Going down the data below, set down exactly the line with "A lot about" and each line after it through the line with "their knowledge expands."; no other lines.
*** MATERIAL FOR THE TASK ***
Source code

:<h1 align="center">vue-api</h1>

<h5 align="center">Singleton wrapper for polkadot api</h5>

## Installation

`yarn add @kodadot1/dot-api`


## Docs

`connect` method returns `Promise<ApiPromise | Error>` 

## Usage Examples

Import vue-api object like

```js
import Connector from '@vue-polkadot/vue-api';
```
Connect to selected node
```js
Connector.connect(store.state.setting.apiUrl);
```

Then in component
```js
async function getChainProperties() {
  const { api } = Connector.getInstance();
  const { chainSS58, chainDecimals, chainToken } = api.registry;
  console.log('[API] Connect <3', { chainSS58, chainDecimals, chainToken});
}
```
*** End of MATERIAL FOR THE TASK ***
*** MATERIAL FOR THE TASK ***
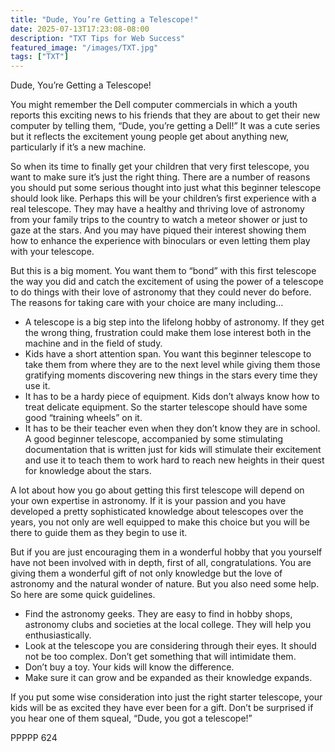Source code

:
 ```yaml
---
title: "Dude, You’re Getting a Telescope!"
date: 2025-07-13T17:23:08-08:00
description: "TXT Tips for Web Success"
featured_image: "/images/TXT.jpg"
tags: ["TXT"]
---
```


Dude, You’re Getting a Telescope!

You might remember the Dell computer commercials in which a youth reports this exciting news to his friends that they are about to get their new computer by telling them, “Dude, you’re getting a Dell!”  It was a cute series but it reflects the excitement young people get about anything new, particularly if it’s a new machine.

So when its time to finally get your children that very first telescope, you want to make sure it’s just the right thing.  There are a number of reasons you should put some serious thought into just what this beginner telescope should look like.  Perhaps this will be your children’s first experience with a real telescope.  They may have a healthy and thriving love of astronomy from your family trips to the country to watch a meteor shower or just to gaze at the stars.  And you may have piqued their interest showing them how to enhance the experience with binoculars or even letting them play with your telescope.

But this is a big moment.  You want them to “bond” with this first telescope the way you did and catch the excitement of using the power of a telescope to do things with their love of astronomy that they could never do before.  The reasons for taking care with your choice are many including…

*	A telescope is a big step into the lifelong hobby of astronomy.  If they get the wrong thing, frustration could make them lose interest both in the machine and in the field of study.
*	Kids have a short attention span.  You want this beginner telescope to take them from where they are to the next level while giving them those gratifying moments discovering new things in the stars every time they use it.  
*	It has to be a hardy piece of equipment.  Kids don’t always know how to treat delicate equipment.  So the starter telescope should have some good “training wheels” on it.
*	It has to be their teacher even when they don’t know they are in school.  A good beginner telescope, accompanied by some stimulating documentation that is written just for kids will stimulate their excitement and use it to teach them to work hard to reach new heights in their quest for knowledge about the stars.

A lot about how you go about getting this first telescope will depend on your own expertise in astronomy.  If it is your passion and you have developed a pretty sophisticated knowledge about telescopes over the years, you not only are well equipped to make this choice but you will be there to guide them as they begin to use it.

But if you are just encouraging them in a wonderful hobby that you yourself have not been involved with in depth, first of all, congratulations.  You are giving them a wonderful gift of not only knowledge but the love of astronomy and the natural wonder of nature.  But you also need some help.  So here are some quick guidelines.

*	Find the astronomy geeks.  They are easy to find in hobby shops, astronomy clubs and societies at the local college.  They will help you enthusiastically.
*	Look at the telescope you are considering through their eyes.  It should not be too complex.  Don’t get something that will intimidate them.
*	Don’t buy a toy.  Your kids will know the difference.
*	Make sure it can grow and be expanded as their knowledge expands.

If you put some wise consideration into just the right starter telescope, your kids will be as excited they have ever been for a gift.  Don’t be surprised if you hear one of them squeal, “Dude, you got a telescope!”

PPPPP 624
*** End of MATERIAL FOR THE TASK ***
• _RESPONSE AREA_:
A lot about how you go about getting this first telescope will depend on your own expertise in astronomy.  If it is your passion and you have developed a pretty sophisticated knowledge about telescopes over the years, you not only are well equipped to make this choice but you will be there to guide them as they begin to use it.

But if you are just encouraging them in a wonderful hobby that you yourself have not been involved with in depth, first of all, congratulations.  You are giving them a wonderful gift of not only knowledge but the love of astronomy and the natural wonder of nature.  But you also need some help.  So here are some quick guidelines.

*	Find the astronomy geeks.  They are easy to find in hobby shops, astronomy clubs and societies at the local college.  They will help you enthusiastically.
*	Look at the telescope you are considering through their eyes.  It should not be too complex.  Don’t get something that will intimidate them.
*	Don’t buy a toy.  Your kids will know the difference.
*	Make sure it can grow and be expanded as their knowledge expands.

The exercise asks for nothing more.